Altered cerebral neurovascular coupling in medication-overuse headache: A study combining multi-modal resting-state fMRI with 3D PCASL

AIM: Structural and functional changes in the brain have been identified in individuals with medication-overuse headache (MOH) using MRI. However, it has not been clearly established whether neurovascular dysfunction occurs in MOH, which could be elucidated by examining neurovascular coupling (NVC) from the viewpoints of neuronal activity and cerebral blood flow. The aim of this study was to investigate potential alterations in NVC function of the brain in individuals with MOH using resting-state functional MRI (rs-fMRI) and 3D pseudo-continuous arterial spin labeling (3D PCASL) imaging techniques. METHODS: A total of 40 patients with MOH and 32 normal controls (NCs) were recruited, and rs-fMRI and 3D PCASL data were obtained using a 3.0 T MR scanner. Standard preprocessing of the rs-fMRI data was performed to generate images representing regional homogeneity (ReHo), fractional amplitude of low-frequency fluctuation (fALFF), and degree centrality (DC); cerebral blood flow (CBF) images were generated using 3D PCASL sequence data. These functional maps were all normalized into Montreal Neurological Institute (MNI) space, and NVC was subsequently determined on the basis of Pearson correlation coefficients between the rs-fMRI maps (ReHo, fALFF, and DC) and CBF maps. The statistical significance of differences between the MOH and NC groups in terms of NVC in different brain regions was established via Z-test. Further analysis was performed to examine correlations between NVC in the brain regions with NVC dysfunction and clinical variables among patients with MOH. RESULTS: NVC mainly presented a negative correlation in patients with MOH and NCs.

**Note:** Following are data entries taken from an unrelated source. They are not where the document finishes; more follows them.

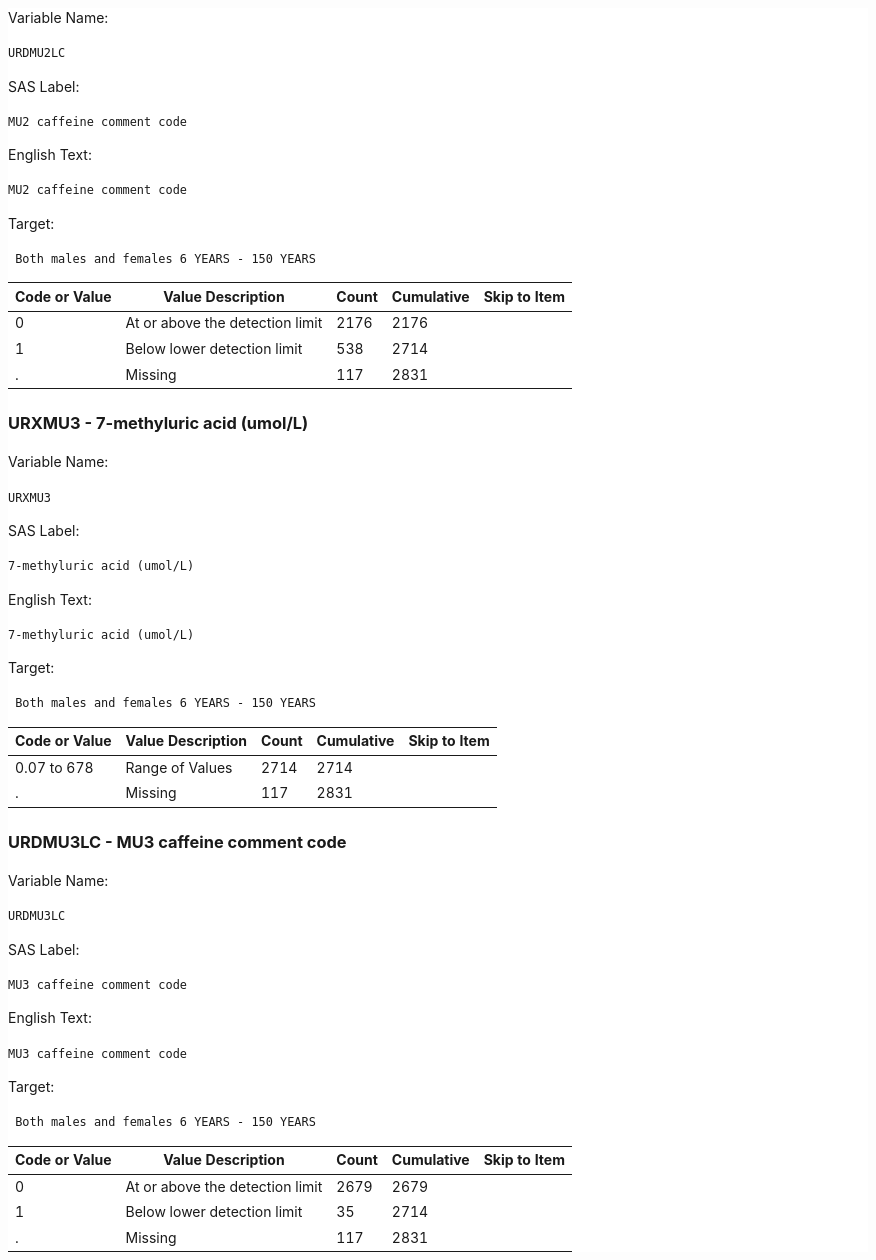 Variable Name:

    URDMU2LC
SAS Label:

    MU2 caffeine comment code
English Text:

    MU2 caffeine comment code
Target:

     Both males and females 6 YEARS - 150 YEARS
Code or Value | Value Description | Count | Cumulative | Skip to Item  
---|---|---|---|---  
0 | At or above the detection limit | 2176 | 2176 |   
1 | Below lower detection limit | 538 | 2714 |   
. | Missing | 117 | 2831 |   
  
### URXMU3 - 7-methyluric acid (umol/L)

Variable Name:

    URXMU3 
SAS Label:

    7-methyluric acid (umol/L)
English Text:

    7-methyluric acid (umol/L)
Target:

     Both males and females 6 YEARS - 150 YEARS
Code or Value | Value Description | Count | Cumulative | Skip to Item  
---|---|---|---|---  
0.07 to 678 | Range of Values | 2714 | 2714 |   
. | Missing | 117 | 2831 |   
  
### URDMU3LC - MU3 caffeine comment code

Variable Name:

    URDMU3LC
SAS Label:

    MU3 caffeine comment code
English Text:

    MU3 caffeine comment code
Target:

     Both males and females 6 YEARS - 150 YEARS
Code or Value | Value Description | Count | Cumulative | Skip to Item  
---|---|---|---|---  
0 | At or above the detection limit | 2679 | 2679 |   
1 | Below lower detection limit | 35 | 2714 |   
. | Missing | 117 | 2831 |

No significant difference between the two groups was detected in terms of average NVC over the entire gray matter area. However, several brain regions with significantly decreased NVC in patients with MOH compared to NCs were identified: the left orbital region of the superior frontal gyrus, the bilateral gyrus rectus, and the olfactory cortex (P < 0.05). A correlation analysis revealed that the DC of the brain regions with NVC dysfunction was significantly positively correlated with disease duration (r = 0.323, P = 0.042), and DC–CBF connectivity was negatively correlated with VAS score (r = −0.424, P = 0.035). CONCLUSION: The current study demonstrated that cerebral NVC dysfunction occurs in patients with MOH, and the NVC technique could function as a new imaging biomarker in headache research.